## Loss Function
Assume a multi-label classification problem with $k$ classes, like image classification between bananas 🍌 , mangos 🥭 and oranges 🍊. We can include the [[Softmax]] function into the cost function, to make our [[Gradient Descent]] smoother in its updates (compared to a $0/1$ output vector).
$
J(\theta) = -\frac{1}{n}\Bigg[
\sum _{i=1}^ n \sum _{j=0}^{k-1} \mathbf 1_{y^{(i)}=j} \log {\frac{e^{\theta _ j \cdot x^{(i)} / \tau }} {\sum _{l=0}^{k-1} e^{\theta _ l \cdot x^{(i)} / \tau }}}\Bigg] + \frac{\lambda }{2}\sum _{j=0}^{k-1}\sum _{i=0}^{d-1} \theta _{ji}^2
$
We see that $J(\theta)$ sums over all $i$ observations, and all $k$ classes for each observation.

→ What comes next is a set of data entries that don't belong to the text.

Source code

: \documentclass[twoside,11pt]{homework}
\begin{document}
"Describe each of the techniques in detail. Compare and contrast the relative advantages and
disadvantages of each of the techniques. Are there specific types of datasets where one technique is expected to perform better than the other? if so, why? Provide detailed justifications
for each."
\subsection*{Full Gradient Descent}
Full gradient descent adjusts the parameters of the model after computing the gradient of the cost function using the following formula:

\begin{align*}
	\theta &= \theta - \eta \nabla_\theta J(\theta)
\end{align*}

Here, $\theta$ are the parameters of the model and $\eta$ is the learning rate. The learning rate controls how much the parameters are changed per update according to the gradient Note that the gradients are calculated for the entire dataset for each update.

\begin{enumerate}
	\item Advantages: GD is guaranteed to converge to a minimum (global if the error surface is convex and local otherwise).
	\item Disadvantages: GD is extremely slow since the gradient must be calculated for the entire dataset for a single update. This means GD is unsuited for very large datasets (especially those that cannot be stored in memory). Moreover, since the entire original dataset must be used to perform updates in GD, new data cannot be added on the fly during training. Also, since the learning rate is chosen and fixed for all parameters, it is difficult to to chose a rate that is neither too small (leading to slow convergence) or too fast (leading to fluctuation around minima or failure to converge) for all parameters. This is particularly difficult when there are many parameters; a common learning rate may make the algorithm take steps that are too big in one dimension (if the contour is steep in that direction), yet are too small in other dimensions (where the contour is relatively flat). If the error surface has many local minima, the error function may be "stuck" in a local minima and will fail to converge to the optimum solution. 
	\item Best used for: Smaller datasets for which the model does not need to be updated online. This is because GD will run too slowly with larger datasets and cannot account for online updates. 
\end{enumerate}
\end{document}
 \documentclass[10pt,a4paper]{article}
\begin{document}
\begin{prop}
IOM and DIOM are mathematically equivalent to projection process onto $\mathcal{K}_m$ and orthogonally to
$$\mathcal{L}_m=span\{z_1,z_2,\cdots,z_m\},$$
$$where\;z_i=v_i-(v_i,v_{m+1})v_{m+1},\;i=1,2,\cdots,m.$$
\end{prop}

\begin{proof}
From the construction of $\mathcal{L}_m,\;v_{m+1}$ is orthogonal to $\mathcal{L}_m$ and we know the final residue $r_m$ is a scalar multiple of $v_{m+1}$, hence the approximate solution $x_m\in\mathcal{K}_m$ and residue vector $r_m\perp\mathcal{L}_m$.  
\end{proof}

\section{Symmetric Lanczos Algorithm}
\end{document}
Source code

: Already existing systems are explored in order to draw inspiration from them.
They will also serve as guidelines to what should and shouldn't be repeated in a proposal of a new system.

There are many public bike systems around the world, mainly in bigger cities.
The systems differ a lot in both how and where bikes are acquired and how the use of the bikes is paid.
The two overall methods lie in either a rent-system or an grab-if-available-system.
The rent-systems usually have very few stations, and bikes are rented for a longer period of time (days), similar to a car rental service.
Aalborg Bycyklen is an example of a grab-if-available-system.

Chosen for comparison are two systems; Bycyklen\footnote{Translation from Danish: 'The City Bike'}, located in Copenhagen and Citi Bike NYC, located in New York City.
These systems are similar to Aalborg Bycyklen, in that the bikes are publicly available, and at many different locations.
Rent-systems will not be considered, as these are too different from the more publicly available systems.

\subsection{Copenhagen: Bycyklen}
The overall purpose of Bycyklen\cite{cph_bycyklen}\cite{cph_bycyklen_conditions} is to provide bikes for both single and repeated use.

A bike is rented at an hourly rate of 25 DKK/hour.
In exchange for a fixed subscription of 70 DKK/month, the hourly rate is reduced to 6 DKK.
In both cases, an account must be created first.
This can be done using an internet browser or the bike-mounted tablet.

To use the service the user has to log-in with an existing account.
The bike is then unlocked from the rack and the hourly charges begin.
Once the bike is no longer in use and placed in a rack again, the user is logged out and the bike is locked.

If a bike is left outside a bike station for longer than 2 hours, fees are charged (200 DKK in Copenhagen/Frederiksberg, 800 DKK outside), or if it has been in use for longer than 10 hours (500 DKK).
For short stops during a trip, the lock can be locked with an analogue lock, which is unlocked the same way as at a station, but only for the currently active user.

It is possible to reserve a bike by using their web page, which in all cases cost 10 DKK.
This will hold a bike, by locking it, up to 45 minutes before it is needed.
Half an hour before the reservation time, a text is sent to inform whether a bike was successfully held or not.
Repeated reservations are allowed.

However the indicator variable $\mathbf 1_{y{(i)}=j}$ only triggers the Softmax when the current class $j$ is the correct label $y$ for the current observation.
In the following we want to obtain the [[Gradient Descent#Gradient Vector|Gradient Vector]] $\nabla J(\theta_m)$ for the 🥭 class $m$, where we will need the derivative of the Softmax function.
$
\frac{J}{\partial \theta_m} = -\frac{1}{n}\left[
\sum _{i=1}^ n \sum _{j=0}^{k-1} \mathbf 1_{y^{(i)}=j} \frac{\partial}{\partial \theta_m}\log {\frac{e^{\theta _ j \cdot x^{(i)} / \tau }} {\sum _{l=0}^{k-1} e^{\theta _ l \cdot x^{(i)} / \tau }}}\right] +
\frac{\lambda }{2}\sum _{j=0}^{k-1}\sum _{i=0}^{d-1} \frac{\partial}{\partial \theta_m}\theta _{ji}^2
$
## Derivative of Softmax
Since the Softmax function returns probabilities, we can write it as $\mathbf P$ conditional on the observation $x^{(i)}$ and $\theta$ parameters.
$ \mathbf P(y^{(i)} = j | x^{(i)}, \theta) =\frac{\exp(\theta_j\cdot x^{(i)}/\tau)}{\sum_{l=0}^{k-1}\exp(\theta_l\cdot x^{(i)}/\tau)} $
To differentiate the latter, we need to apply the [[Differentiation Rules#Quotient Rule|Quotient Rule]]. Since we differentiate w.r.t. $\theta_m$, we can see that the derivative of the numerator looks different, dependent if the currently evaluated class $j=$ 🥭 or not.
- When $j=m$:
$ \begin{aligned}
u(x) &= \exp(\theta_m\cdot x^{(i)}/\tau) &
u^\prime(x) &=
\exp(\theta_m\cdot x^{(i)}/\tau) * (x^{(i)}/\tau) \\[4pt]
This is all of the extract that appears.